- [WORK REQUEST]: Tally the lines in the listing below that include "defined". Answer with the count and nothing more.

- [MATERIAL PROVIDED]:
══════════

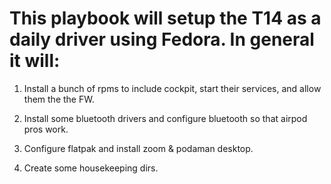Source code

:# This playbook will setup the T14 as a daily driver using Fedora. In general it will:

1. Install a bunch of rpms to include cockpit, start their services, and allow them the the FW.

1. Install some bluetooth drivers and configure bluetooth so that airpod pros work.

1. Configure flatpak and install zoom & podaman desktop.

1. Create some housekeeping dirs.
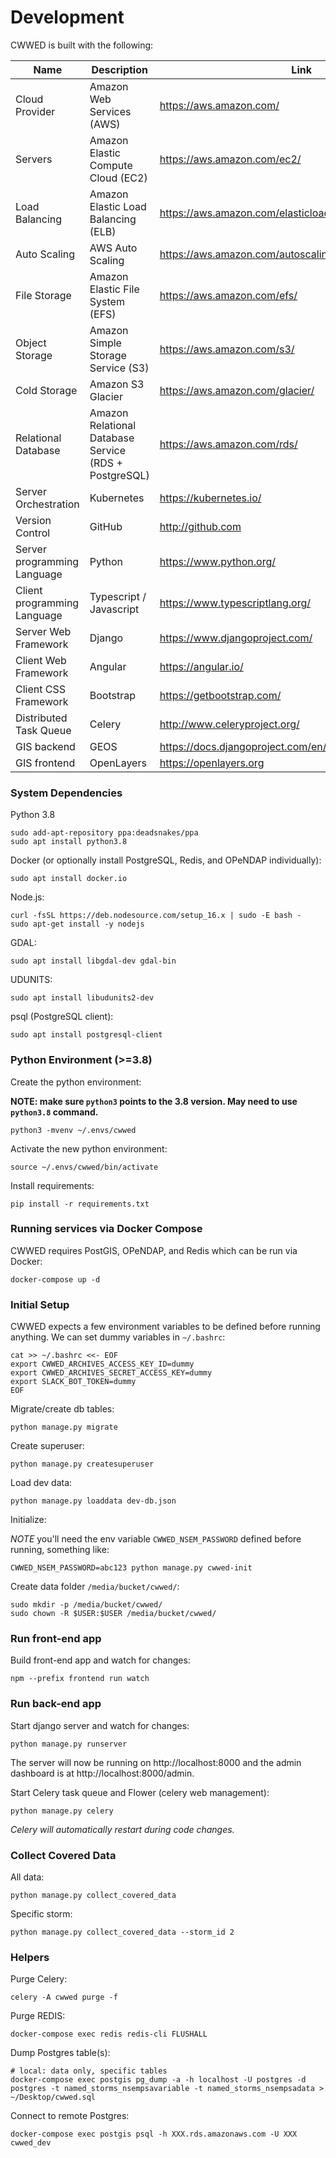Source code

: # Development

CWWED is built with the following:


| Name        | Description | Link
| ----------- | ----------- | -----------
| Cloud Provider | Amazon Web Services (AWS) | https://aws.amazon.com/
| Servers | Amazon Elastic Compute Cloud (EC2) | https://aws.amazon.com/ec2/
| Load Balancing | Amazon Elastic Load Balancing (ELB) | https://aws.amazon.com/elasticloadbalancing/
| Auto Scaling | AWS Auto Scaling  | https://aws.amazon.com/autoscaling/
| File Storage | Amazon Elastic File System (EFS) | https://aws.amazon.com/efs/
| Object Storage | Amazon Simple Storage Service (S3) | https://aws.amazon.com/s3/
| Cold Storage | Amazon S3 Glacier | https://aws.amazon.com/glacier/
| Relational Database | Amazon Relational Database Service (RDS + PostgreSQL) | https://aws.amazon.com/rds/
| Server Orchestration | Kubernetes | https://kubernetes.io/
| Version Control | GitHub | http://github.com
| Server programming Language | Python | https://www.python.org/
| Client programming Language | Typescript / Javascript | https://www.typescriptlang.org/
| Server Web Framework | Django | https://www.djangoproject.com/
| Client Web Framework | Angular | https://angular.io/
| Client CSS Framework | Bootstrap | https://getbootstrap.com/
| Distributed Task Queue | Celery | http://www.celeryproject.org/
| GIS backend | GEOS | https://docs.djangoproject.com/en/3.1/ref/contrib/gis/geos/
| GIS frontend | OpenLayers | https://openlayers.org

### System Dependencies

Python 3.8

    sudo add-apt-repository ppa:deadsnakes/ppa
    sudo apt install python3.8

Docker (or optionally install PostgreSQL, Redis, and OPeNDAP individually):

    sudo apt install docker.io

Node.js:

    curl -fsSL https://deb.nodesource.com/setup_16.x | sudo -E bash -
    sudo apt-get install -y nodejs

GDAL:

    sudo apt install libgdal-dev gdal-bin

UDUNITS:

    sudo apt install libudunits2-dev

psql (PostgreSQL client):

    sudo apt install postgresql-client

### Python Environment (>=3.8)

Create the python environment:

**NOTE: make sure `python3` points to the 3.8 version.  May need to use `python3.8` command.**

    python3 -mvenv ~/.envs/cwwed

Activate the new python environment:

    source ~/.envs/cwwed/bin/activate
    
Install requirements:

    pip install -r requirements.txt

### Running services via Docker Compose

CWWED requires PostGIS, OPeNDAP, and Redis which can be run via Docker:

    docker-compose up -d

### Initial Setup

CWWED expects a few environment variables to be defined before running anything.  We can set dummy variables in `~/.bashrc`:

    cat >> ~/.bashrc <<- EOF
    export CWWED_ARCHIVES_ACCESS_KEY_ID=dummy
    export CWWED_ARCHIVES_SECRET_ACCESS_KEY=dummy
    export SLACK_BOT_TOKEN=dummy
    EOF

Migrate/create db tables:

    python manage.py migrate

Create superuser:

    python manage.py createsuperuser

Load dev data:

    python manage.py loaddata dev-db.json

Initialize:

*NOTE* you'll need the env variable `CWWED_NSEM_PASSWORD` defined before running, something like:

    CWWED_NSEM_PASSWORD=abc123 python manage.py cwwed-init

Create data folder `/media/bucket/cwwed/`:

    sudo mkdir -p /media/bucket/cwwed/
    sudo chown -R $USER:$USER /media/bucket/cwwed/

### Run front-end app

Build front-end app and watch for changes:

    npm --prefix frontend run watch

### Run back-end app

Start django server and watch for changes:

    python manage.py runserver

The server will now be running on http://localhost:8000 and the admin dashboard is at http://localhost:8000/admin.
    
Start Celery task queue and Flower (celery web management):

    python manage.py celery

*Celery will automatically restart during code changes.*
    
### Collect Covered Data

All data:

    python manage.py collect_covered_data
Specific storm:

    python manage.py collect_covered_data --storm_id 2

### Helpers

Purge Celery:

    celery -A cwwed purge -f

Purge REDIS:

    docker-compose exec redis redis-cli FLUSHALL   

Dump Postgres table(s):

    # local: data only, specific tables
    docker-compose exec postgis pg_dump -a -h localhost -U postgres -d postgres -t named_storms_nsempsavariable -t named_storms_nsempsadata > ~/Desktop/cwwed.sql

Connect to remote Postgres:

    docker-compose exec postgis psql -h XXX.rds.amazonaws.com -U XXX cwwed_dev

══════════

- [EXERCISE ANSWER]: 2